Speedup of regexp required for Tcl-Scanner

Dr. Detlef Groth

unread,

Apr 29, 2008, 12:38:33 AM4/29/08

to

Hello all,

I am currently trying to speedup my regexp searches. I saw that the
tcl-regexp are much slower than perl ones. Does anybody have ideas to
improve performance on this code ? It requires about 50 seconds on my
single core machine with about 1.5Ghz for a 5Mb-file.
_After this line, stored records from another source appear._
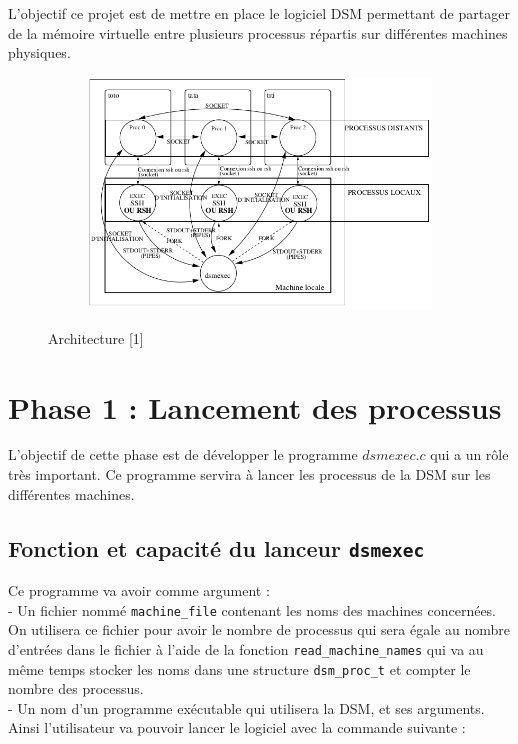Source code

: L'objectif ce projet est de mettre en place le logiciel DSM permettant de partager de la mémoire virtuelle entre plusieurs processus répartis sur différentes machines physiques.
\begin{figure}[H]
     \centering
     \begin{subfigure}[H]{0.9\textwidth}
         \centering
         \includegraphics[width=\textwidth]{Archi.png}
     \end{subfigure}
     \caption{Architecture [1]}
\end{figure}

\newpage
\section{Phase 1 : Lancement des processus}
\setlength{\parindent}{5ex}
L'objectif de cette phase est de développer le programme $dsmexec.c$ qui a un rôle très important. Ce programme servira à lancer les processus de la DSM sur les différentes machines.

\subsection{Fonction et capacité du lanceur \texttt{dsmexec}}
\setlength{\parindent}{5ex}
Ce programme va avoir comme argument :\\
- Un fichier nommé \texttt{machine\_file} contenant les noms des machines concernées. On utilisera ce fichier pour avoir le nombre de processus qui sera égale au nombre d'entrées dans le fichier à l'aide de la fonction \texttt{read\_machine\_names} qui va au même temps stocker les noms dans une structure \texttt{dsm\_proc\_t} et compter le nombre des processus.\\
- Un nom d'un programme exécutable qui utilisera la DSM, et ses arguments.\\
Ainsi l'utilisateur va pouvoir lancer le logiciel avec la commande suivante :
\begin{center}
\end{center} \\
\setlength{\parindent}{5ex}

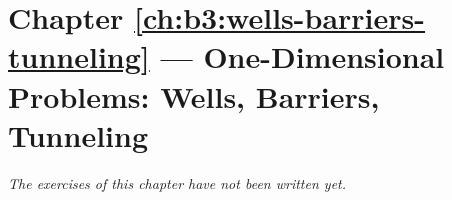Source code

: \section*{Chapter \ref{ch:b3:wells-barriers-tunneling} --- One-Dimensional Problems: Wells, Barriers, Tunneling}


\emph{The exercises of this chapter have not been written yet.}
I put an example inputfile here: http://www.dgroth.de/sample.blast

Here is the code:

namespace eval SampleScanner2 {
variable state INITIAL
}
proc SampleScanner2::BEGIN {nstate} {
variable state
set state $nstate
}
proc SampleScanner2::yylex {yyin} {
variable state
set reg0 {^T?BLAST[XPN]}
set reg1 {^Query=[ ]+[^\s]+}
set reg2 {^Sequences[ ]producing[ ]significant[ ]alignments}
set reg3 {^>[^\s]+}
set reg4 {^.|\n}
set bsize 128
set yychar 0
set buffer [read $yyin $bsize]
set yyleng 0
while {1} {
set yy_rule -1
incr yychar $yyleng
set buffer [string range $buffer $yyleng end]
if {[string length $buffer] < $bsize} {
set nbuff [read $yyin $bsize]
if {[string length $nbuff] == 0 && [string length $buffer]
== 0} {
break
}

append buffer $nbuff
}
if {[regexp -- $reg0 $buffer yytext]} {
set yy_rule 0
} elseif {$state eq "XSTATE" && [regexp -- $reg1 $buffer
yytext]} {
set yy_rule 1
} elseif {$state eq "XSTATE" && [regexp -- $reg2 $buffer
yytext]} {
set yy_rule 2
} elseif {$state eq "SSTATE" && [regexp -- $reg3 $buffer
yytext]} {
set yy_rule 3
} elseif {[regexp -line -- $reg4 $buffer yytext]} {
set yy_rule 4
} else {
set yytext [string range $buffer 0 1]
}
set yyleng [string length $yytext]
switch -- $yy_rule {
0 {
puts $yytext
BEGIN XSTATE
}
1 {
puts -nonewline [string range $yytext 7 end]
}
2 {
puts " has alignments"
BEGIN SSTATE
}
3 {
puts -nonewline "id is: "
puts [string range $yytext 1 end]
BEGIN INITIAL
}
4 {
# do nothing
}
default
{
puts -nonewline $yytext
}
}
}
return 0
}
if {$argv0 eq [info script]} {
set start [clock seconds]
if {[llength $argv] == 0} {
puts stderr "Usage: [info script] \[-options values\]
<infile>"
exit 0
}

if {[catch {open [lindex $argv end] r} yyin]} {
puts stderr "Could not open [lindex $argv end]"
exit 0
}
if {[expr [llength [lrange $argv 1 end]] % 2] != 0} {
puts stderr "submitting uneven number of arguments"
}
SampleScanner2::yylex $yyin
close $yyin
set end [clock seconds]
set secs [expr {$end-$start}]
puts "required $secs seconds"
}

regards,
Detlef

EL

unread,

Apr 29, 2008, 2:02:06 AM4/29/08

to

Dr. Detlef Groth schrieb:

> I am currently trying to speedup my regexp searches. I saw that the
> tcl-regexp are much slower than perl ones.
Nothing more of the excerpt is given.